SCHMEMANN: Thank you. Carla, do you see this as part of a narrative?
ROBBINS: I was thinking about that. And I know those speeches. Well, I’ll say this: That sort of consistent God reference, certainly in the Poland speech, which had a certain blood-and-soil content to it, you know, he’s sort of out and about in the international. I don’t see sort of a—I will defer to Stewart, who understands doctrine better than I do, but I don’t see this as—I don’t see it as either an evolving explanation here or either substantive policy. I mean, he has a vision of the world, certainly, and it is one that is very inward-looking and it is one that is laden with fear.
When he talks about things going to hell, when he was in Poland and he talked about the threats that came from the south and from the east, and the threats posed by refugees and terrorism and all of that, those, in many ways, were—the Poland speech was a much more fear-laden speech than this speech, in many ways a darker speech than this speech. This speech was a dark speech, but maybe I’m just proof to it because I’ve heard that before.
There were things in the speech that, as Stewart said, that sort of seemed more—in some ways more inclusive than those. I’m not saying it’s an inclusive speech, but I’m not arguing evolution; I’m just arguing that they’re trying—they’re trying to basically sort of justify campaign positions and fill it in with sort of what’s situational. So I don’t see any transcendent doctrine.

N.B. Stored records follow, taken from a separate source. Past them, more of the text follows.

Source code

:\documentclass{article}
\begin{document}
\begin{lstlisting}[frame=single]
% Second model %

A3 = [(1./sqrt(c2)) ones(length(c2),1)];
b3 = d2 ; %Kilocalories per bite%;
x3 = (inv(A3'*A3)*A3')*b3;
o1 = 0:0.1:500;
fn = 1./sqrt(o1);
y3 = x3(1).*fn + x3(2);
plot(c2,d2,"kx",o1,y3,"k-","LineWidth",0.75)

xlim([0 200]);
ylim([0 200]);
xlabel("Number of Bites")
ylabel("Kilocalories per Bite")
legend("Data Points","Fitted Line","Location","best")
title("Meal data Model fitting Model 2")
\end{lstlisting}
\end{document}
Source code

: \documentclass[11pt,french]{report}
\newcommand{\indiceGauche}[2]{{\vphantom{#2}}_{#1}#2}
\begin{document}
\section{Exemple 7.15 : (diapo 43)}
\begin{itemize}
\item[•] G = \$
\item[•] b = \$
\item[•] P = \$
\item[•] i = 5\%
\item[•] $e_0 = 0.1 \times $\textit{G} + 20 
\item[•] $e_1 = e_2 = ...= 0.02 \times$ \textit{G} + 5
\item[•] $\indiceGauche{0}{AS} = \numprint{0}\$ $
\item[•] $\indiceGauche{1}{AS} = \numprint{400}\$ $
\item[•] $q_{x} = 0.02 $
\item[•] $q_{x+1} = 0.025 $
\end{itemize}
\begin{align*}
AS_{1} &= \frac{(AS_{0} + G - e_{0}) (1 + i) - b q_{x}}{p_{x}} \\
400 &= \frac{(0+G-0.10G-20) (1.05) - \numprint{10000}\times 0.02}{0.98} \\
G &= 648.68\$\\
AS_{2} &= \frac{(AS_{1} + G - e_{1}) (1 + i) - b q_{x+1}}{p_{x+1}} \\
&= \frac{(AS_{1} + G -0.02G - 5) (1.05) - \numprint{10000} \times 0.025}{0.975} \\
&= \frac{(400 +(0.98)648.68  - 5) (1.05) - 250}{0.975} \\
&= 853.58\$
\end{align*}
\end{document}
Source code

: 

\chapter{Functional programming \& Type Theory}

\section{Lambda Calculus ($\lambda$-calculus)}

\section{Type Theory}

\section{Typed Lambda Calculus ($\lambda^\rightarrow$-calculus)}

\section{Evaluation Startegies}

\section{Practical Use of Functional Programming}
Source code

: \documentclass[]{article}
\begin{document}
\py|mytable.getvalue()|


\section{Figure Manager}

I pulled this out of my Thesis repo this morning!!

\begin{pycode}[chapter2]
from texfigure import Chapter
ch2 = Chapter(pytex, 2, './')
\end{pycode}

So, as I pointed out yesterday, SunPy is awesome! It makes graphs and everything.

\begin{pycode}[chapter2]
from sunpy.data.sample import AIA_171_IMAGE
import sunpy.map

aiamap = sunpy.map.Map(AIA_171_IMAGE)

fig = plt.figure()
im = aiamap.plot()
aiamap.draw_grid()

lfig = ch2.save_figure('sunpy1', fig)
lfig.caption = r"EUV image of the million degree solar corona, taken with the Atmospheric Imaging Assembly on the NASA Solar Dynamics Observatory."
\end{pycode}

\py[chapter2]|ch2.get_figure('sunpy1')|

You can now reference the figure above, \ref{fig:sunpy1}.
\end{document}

You know, a few points that I think are worth considering are what wasn’t in the speech that will be relevant to the times. There was no mention of climate, barely any—no mention at all of Russian meddling; barely any mention of human rights. I mean, he talked about the terrible things that are happening in Venezuela and then blamed it on socialism rather than (laa dictatorship. I mean, it was sort of like going back to the 1960s. You know, he—you know, these are things that a president—you know, those of us who covered UNGA over the years, you expect the president to go out there. He talked about migration and he didn’t talk about the Rohingya. I mean, these are these terrible human tragedies that are going on out there, things that should be on the top of a president’s rallying the international action.
On the other hand, he did say something that, you know, one would love to follow up and ask a question of the White House, which is when he talks about saluting the work of the United Nations, and talks about how the United States has been an enormous contributor to lead the world in humanitarian assistance—and talks about PEPFAR and AIDS relief and the malaria initiative and the Global Health Security Agenda and the Global Fund to End Modern Slavery, and the Women Entrepreneur’s financing initiative. Does this mean that this administration, which is slashing the State Department’s funding, or talking about slashing State Department funding, wants to slash, you know, it’s all—the president’s proposed budget. Are they suddenly going to restore financing on these things? Are they going to provide a lot more funding than they were originally talking about for the United Nations? He has called out these particular programs. I think we should all ask the administration if he’s going to increase his funding or at least stay with the base that it is right now for these programs.
PATRICK: Yeah, I absolutely agree. Yeah, I think that—there was a really in some ways odd section of the speech towards the end, where—which is really almost, you know, a poem to the nation-state. And are we still patriots? Do we have our nations—you know, do we—do we love our nations enough to protect their sovereignty? And, you know, he talked about patriotism and how it inspires the Poles over generations, and the French against the Nazis, and the Brits with respect to Brexit. And it’s this sort of a notion of—it’s a very sort of—there is a bit of blood and soil aspect of it, as there was in Poland as well in that speech, where, you know, this is natural human community, and no form of justice and no prosperity and no security can be gained unless each of these nations become fully fledged sovereign entities.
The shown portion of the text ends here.